> EXERCISE DESCRIPTION:
With the images removed, repeat the data below exactly.

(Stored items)
____________________
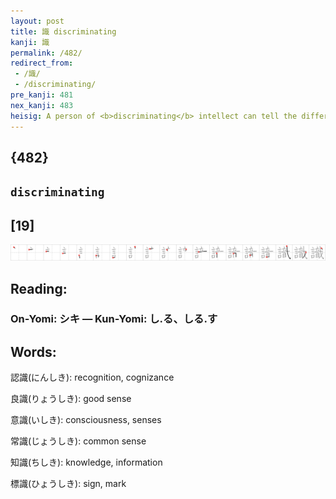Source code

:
```yaml
---
layout: post
title: 識 discriminating
kanji: 識
permalink: /482/
redirect_from:
 - /識/
 - /discriminating/
pre_kanji: 481
nex_kanji: 483
heisig: A person of <b>discriminating</b> intellect can tell the difference between mere <i>kazoo</i>-buzzing and <i>words</i> spoken wisely.
---
```


## {482}

## `discriminating`

## [19]

<div class="stroke"><img src="../images/E8AD98.png" /></div>

## Reading:

### On-Yomi: シキ &mdash; Kun-Yomi: し.る、しる.す

## Words:

認識(にんしき): recognition, cognizance

良識(りょうしき): good sense

意識(いしき): consciousness, senses

常識(じょうしき): common sense

知識(ちしき): knowledge, information

標識(ひょうしき): sign, mark
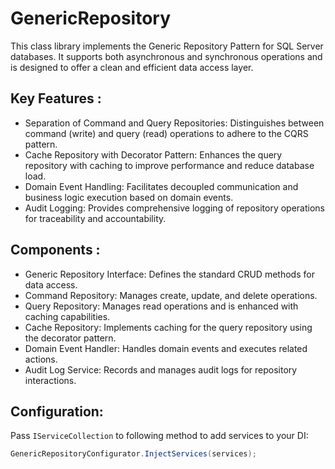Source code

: # GenericRepository
This class library implements the Generic Repository Pattern for SQL Server databases. It supports both asynchronous and synchronous operations and is designed to offer a clean and efficient data access layer.



## Key Features : 
-	Separation of Command and Query Repositories: Distinguishes between command (write) and query (read) operations to adhere to the CQRS pattern.
- Cache Repository with Decorator Pattern: Enhances the query repository with caching to improve performance and reduce database load.
- Domain Event Handling: Facilitates decoupled communication and business logic execution based on domain events.
- Audit Logging: Provides comprehensive logging of repository operations for traceability and accountability.

## Components :

- Generic Repository Interface: Defines the standard CRUD methods for data access.
- Command Repository: Manages create, update, and delete operations.
- Query Repository: Manages read operations and is enhanced with caching capabilities.
- Cache Repository: Implements caching for the query repository using the decorator pattern.
- Domain Event Handler: Handles domain events and executes related actions.
- Audit Log Service: Records and manages audit logs for repository interactions.

## Configuration:
Pass `IServiceCollection` to following method to add services to your DI:
```csharp
GenericRepositoryConfigurator.InjectServices(services);
```

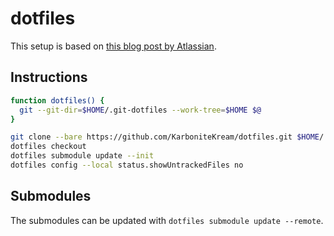 # dotfiles

This setup is based on [this blog post by Atlassian](https://developer.atlassian.com/blog/2016/02/best-way-to-store-dotfiles-git-bare-repo/).

## Instructions

```bash
function dotfiles() {
  git --git-dir=$HOME/.git-dotfiles --work-tree=$HOME $@
}

git clone --bare https://github.com/KarboniteKream/dotfiles.git $HOME/.git-dotfiles
dotfiles checkout
dotfiles submodule update --init
dotfiles config --local status.showUntrackedFiles no
```

## Submodules

The submodules can be updated with `dotfiles submodule update --remote`.
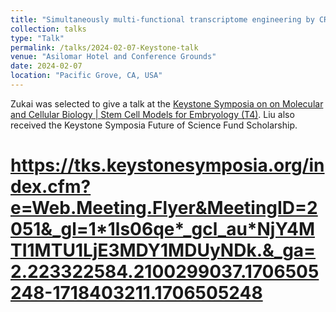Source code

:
 ```yaml
---
title: "Simultaneously multi-functional transcriptome engineering by CRISPR RNA scaffold"
collection: talks
type: "Talk"
permalink: /talks/2024-02-07-Keystone-talk
venue: "Asilomar Hotel and Conference Grounds"
date: 2024-02-07
location: "Pacific Grove, CA, USA"
---
```


Zukai was selected to give a talk at the [Keystone Symposia on on Molecular and Cellular Biology | Stem Cell Models for Embryology (T4)](https://www.keystonesymposia.org/conferences/conference-listing/meeting?eventid=7023). Liu also received the Keystone Symposia Future of Science Fund Scholarship.

# https://tks.keystonesymposia.org/index.cfm?e=Web.Meeting.Flyer&MeetingID=2051&_gl=1*1ls06qe*_gcl_au*NjY4MTI1MTU1LjE3MDY1MDUyNDk.&_ga=2.223322584.2100299037.1706505248-1718403211.1706505248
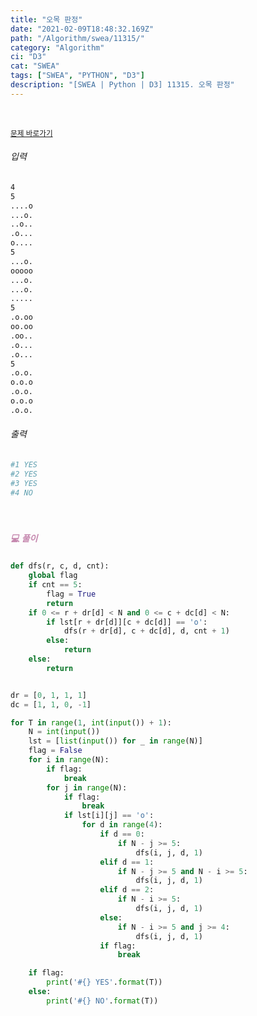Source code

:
 ```yaml
---
title: "오목 판정"
date: "2021-02-09T18:48:32.169Z"
path: "/Algorithm/swea/11315/"
category: "Algorithm"
ci: "D3"
cat: "SWEA"
tags: ["SWEA", "PYTHON", "D3"]
description: "[SWEA | Python | D3] 11315. 오목 판정"
---
```


<br />

<a href="https://swexpertacademy.com/main/code/problem/problemDetail.do?problemLevel=3&contestProbId=AXaSUPYqPYMDFASQ&categoryId=AXaSUPYqPYMDFASQ&categoryType=CODE&problemTitle=&orderBy=FIRST_REG_DATETIME&selectCodeLang=PYTHON&select-1=3&pageSize=10&pageIndex=1"><small>문제 바로가기</small></a>

###### 입력

```sh
4
5
....o
...o.
..o..
.o...
o....
5
...o.
ooooo
...o.
...o.
.....
5
.o.oo
oo.oo
.oo..
.o...
.o...
5
.o.o.
o.o.o
.o.o.
o.o.o
.o.o.
```

###### 출력

```sh
#1 YES
#2 YES
#3 YES
#4 NO
```

<br />

##### <h5 style="color:#C587AE;">💻 풀이</h5>

```python
def dfs(r, c, d, cnt):
    global flag
    if cnt == 5:
        flag = True
        return
    if 0 <= r + dr[d] < N and 0 <= c + dc[d] < N:
        if lst[r + dr[d]][c + dc[d]] == 'o':
            dfs(r + dr[d], c + dc[d], d, cnt + 1)
        else:
            return
    else:
        return


dr = [0, 1, 1, 1]
dc = [1, 1, 0, -1]

for T in range(1, int(input()) + 1):
    N = int(input())
    lst = [list(input()) for _ in range(N)]
    flag = False
    for i in range(N):
        if flag:
            break
        for j in range(N):
            if flag:
                break
            if lst[i][j] == 'o':
                for d in range(4):
                    if d == 0:
                        if N - j >= 5:
                            dfs(i, j, d, 1)
                    elif d == 1:
                        if N - j >= 5 and N - i >= 5:
                            dfs(i, j, d, 1)
                    elif d == 2:
                        if N - i >= 5:
                            dfs(i, j, d, 1)
                    else:
                        if N - i >= 5 and j >= 4:
                            dfs(i, j, d, 1)
                    if flag:
                        break

    if flag:
        print('#{} YES'.format(T))
    else:
        print('#{} NO'.format(T))
```

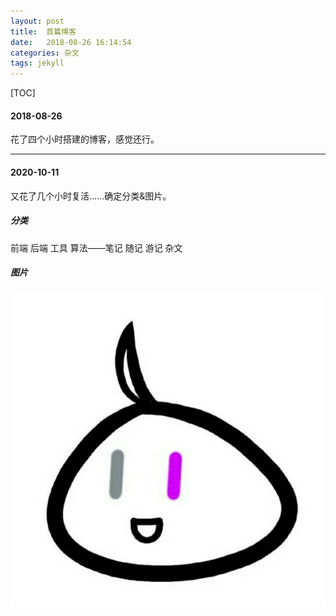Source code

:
 ```yaml
---
layout: post
title:  首篇博客
date:   2018-08-26 16:14:54
categories: 杂文
tags: jekyll
---
```


[TOC]

#### 2018-08-26

花了四个小时搭建的博客，感觉还行。

---

#### 2020-10-11

又花了几个小时复活……确定分类&图片。

<!-- more -->

##### 分类

前端 后端 工具 算法——笔记 随记 游记 杂文

##### 图片

![Head](../image/2018-08-26-首篇博客/Head.png)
____________________
> PROBLEM SOLUTION:
Source code

:
```yaml
---
layout: post
title: 識 discriminating
kanji: 識
permalink: /482/
redirect_from:
 - /識/
 - /discriminating/
pre_kanji: 481
nex_kanji: 483
heisig: A person of <b>discriminating</b> intellect can tell the difference between mere <i>kazoo</i>-buzzing and <i>words</i> spoken wisely.
---
```


## {482}

## `discriminating`

## [19]

<div class="stroke"><img src="../images/E8AD98.png" /></div>

## Reading:

### On-Yomi: シキ &mdash; Kun-Yomi: し.る、しる.す

## Words:

認識(にんしき): recognition, cognizance

良識(りょうしき): good sense

意識(いしき): consciousness, senses

常識(じょうしき): common sense

知識(ちしき): knowledge, information

標識(ひょうしき): sign, mark
Source code

: # GenericRepository
This class library implements the Generic Repository Pattern for SQL Server databases. It supports both asynchronous and synchronous operations and is designed to offer a clean and efficient data access layer.



## Key Features : 
-	Separation of Command and Query Repositories: Distinguishes between command (write) and query (read) operations to adhere to the CQRS pattern.
- Cache Repository with Decorator Pattern: Enhances the query repository with caching to improve performance and reduce database load.
- Domain Event Handling: Facilitates decoupled communication and business logic execution based on domain events.
- Audit Logging: Provides comprehensive logging of repository operations for traceability and accountability.

## Components :

- Generic Repository Interface: Defines the standard CRUD methods for data access.
- Command Repository: Manages create, update, and delete operations.
- Query Repository: Manages read operations and is enhanced with caching capabilities.
- Cache Repository: Implements caching for the query repository using the decorator pattern.
- Domain Event Handler: Handles domain events and executes related actions.
- Audit Log Service: Records and manages audit logs for repository interactions.

## Configuration:
Pass `IServiceCollection` to following method to add services to your DI:
```csharp
GenericRepositoryConfigurator.InjectServices(services);
```

 # dotfiles

This setup is based on [this blog post by Atlassian](https://developer.atlassian.com/blog/2016/02/best-way-to-store-dotfiles-git-bare-repo/).

## Instructions

```bash
function dotfiles() {
  git --git-dir=$HOME/.git-dotfiles --work-tree=$HOME $@
}

git clone --bare https://github.com/KarboniteKream/dotfiles.git $HOME/.git-dotfiles
dotfiles checkout
dotfiles submodule update --init
dotfiles config --local status.showUntrackedFiles no
```

## Submodules

The submodules can be updated with `dotfiles submodule update --remote`.
Source code

:
 ```yaml
---
title: "Simultaneously multi-functional transcriptome engineering by CRISPR RNA scaffold"
collection: talks
type: "Talk"
permalink: /talks/2024-02-07-Keystone-talk
venue: "Asilomar Hotel and Conference Grounds"
date: 2024-02-07
location: "Pacific Grove, CA, USA"
---
```


Zukai was selected to give a talk at the [Keystone Symposia on on Molecular and Cellular Biology | Stem Cell Models for Embryology (T4)](https://www.keystonesymposia.org/conferences/conference-listing/meeting?eventid=7023). Liu also received the Keystone Symposia Future of Science Fund Scholarship.

# https://tks.keystonesymposia.org/index.cfm?e=Web.Meeting.Flyer&MeetingID=2051&_gl=1*1ls06qe*_gcl_au*NjY4MTI1MTU1LjE3MDY1MDUyNDk.&_ga=2.223322584.2100299037.1706505248-1718403211.1706505248
Source code

:
 ```yaml
---
title: "오목 판정"
date: "2021-02-09T18:48:32.169Z"
path: "/Algorithm/swea/11315/"
category: "Algorithm"
ci: "D3"
cat: "SWEA"
tags: ["SWEA", "PYTHON", "D3"]
description: "[SWEA | Python | D3] 11315. 오목 판정"
---
```


<br />

<a href="https://swexpertacademy.com/main/code/problem/problemDetail.do?problemLevel=3&contestProbId=AXaSUPYqPYMDFASQ&categoryId=AXaSUPYqPYMDFASQ&categoryType=CODE&problemTitle=&orderBy=FIRST_REG_DATETIME&selectCodeLang=PYTHON&select-1=3&pageSize=10&pageIndex=1"><small>문제 바로가기</small></a>

###### 입력

```sh
4
5
....o
...o.
..o..
.o...
o....
5
...o.
ooooo
...o.
...o.
.....
5
.o.oo
oo.oo
.oo..
.o...
.o...
5
.o.o.
o.o.o
.o.o.
o.o.o
.o.o.
```

###### 출력

```sh
#1 YES
#2 YES
#3 YES
#4 NO
```

<br />

##### <h5 style="color:#C587AE;">💻 풀이</h5>

```python
def dfs(r, c, d, cnt):
    global flag
    if cnt == 5:
        flag = True
        return
    if 0 <= r + dr[d] < N and 0 <= c + dc[d] < N:
        if lst[r + dr[d]][c + dc[d]] == 'o':
            dfs(r + dr[d], c + dc[d], d, cnt + 1)
        else:
            return
    else:
        return


dr = [0, 1, 1, 1]
dc = [1, 1, 0, -1]

for T in range(1, int(input()) + 1):
    N = int(input())
    lst = [list(input()) for _ in range(N)]
    flag = False
    for i in range(N):
        if flag:
            break
        for j in range(N):
            if flag:
                break
            if lst[i][j] == 'o':
                for d in range(4):
                    if d == 0:
                        if N - j >= 5:
                            dfs(i, j, d, 1)
                    elif d == 1:
                        if N - j >= 5 and N - i >= 5:
                            dfs(i, j, d, 1)
                    elif d == 2:
                        if N - i >= 5:
                            dfs(i, j, d, 1)
                    else:
                        if N - i >= 5 and j >= 4:
                            dfs(i, j, d, 1)
                    if flag:
                        break

    if flag:
        print('#{} YES'.format(T))
    else:
        print('#{} NO'.format(T))
```

Source code

:
 ```yaml
---
layout: post
title:  首篇博客
date:   2018-08-26 16:14:54
categories: 杂文
tags: jekyll
---
```


[TOC]

#### 2018-08-26

花了四个小时搭建的博客，感觉还行。

---

#### 2020-10-11

又花了几个小时复活……确定分类&图片。

<!-- more -->

##### 分类

前端 后端 工具 算法——笔记 随记 游记 杂文

##### 图片

![Head](../image/2018-08-26-首篇博客/Head.png)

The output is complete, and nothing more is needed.